A Subjective-Logic-based Reliability Estimation Mechanism for Cooperative Information with Application to IV's Safety
It addresses the safety-critical problem of data reliability for intelligent vehicles using cooperative perception, an incremental improvement over existing fusion methods.
This paper proposes a novel method using Subjective Logic to estimate the reliability of cooperative information for intelligent vehicles, enabling separation of faulty from correct data with a large safety margin in real-world experiments.

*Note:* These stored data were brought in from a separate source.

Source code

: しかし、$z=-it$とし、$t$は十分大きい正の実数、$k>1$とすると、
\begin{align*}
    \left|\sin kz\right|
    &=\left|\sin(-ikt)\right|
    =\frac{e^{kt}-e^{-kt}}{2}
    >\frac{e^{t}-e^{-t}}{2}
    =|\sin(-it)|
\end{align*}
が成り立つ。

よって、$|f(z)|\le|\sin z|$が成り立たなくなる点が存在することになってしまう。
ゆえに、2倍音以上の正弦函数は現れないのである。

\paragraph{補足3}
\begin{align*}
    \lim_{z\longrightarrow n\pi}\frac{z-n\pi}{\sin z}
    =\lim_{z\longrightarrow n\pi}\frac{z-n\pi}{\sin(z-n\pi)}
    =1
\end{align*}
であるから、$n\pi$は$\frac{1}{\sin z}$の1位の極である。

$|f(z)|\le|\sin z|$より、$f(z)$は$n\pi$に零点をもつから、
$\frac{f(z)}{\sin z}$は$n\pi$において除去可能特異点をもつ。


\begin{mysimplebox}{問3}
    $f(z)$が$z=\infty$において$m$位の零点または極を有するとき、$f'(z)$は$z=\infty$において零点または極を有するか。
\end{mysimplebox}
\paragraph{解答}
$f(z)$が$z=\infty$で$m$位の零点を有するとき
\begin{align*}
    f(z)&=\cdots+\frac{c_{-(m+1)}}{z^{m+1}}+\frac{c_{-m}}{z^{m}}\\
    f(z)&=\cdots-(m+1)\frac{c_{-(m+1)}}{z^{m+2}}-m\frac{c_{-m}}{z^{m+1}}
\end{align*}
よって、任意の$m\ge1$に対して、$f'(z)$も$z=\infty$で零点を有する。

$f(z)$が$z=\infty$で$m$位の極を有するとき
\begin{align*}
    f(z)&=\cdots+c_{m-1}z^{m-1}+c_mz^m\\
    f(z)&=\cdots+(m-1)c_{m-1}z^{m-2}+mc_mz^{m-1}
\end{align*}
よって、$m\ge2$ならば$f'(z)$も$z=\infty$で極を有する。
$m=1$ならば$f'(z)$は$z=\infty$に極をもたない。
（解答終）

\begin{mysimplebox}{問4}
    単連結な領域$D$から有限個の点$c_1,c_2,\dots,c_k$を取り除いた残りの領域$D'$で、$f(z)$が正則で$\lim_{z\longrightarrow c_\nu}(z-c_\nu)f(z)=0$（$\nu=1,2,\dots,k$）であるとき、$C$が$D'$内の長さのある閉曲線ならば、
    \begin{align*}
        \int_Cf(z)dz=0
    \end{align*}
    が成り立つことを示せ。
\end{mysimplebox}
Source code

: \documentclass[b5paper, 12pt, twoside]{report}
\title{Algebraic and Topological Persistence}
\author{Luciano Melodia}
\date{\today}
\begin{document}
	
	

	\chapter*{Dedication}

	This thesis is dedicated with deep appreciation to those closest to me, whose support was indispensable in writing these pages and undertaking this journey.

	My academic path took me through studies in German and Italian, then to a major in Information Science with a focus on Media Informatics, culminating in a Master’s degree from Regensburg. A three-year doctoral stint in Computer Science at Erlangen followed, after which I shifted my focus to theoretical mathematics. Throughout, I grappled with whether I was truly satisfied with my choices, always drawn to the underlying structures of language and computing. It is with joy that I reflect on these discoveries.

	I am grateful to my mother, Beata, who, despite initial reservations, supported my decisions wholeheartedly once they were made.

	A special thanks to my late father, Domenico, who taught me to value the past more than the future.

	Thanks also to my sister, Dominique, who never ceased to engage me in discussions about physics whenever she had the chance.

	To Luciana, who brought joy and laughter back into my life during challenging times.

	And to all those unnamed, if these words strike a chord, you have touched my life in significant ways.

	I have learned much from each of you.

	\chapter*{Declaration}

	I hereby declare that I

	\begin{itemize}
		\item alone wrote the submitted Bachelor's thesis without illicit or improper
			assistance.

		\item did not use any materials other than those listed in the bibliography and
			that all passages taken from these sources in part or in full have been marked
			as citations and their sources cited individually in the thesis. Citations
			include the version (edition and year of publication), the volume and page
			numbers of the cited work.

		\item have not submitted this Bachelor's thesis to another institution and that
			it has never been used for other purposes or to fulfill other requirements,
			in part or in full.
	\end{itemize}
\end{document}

Use of cooperative information, distributed by road-side units, offers large potential for intelligent vehicles (IVs). As vehicle automation progresses and cooperative perception is used to fill the blind spots of onboard sensors, the question of reliability of the data becomes increasingly important in safety considerations (SOTIF, Safety of the Intended Functionality). This paper addresses the problem to estimate the reliability of cooperative information for in-vehicle use. We propose a novel method to infer the reliability of received data based on the theory of Subjective Logic (SL). Using SL, we fuse multiple information sources, which individually only provide mild cues of the reliability, into a holistic estimate, which is statistically sound through an end-to-end modeling within the theory of SL. Using the proposed scheme for probabilistic SL-based fusion, IVs are able to separate faulty from correct data samples with a large margin of safety. Real world experiments show the applicability and effectiveness of our approach.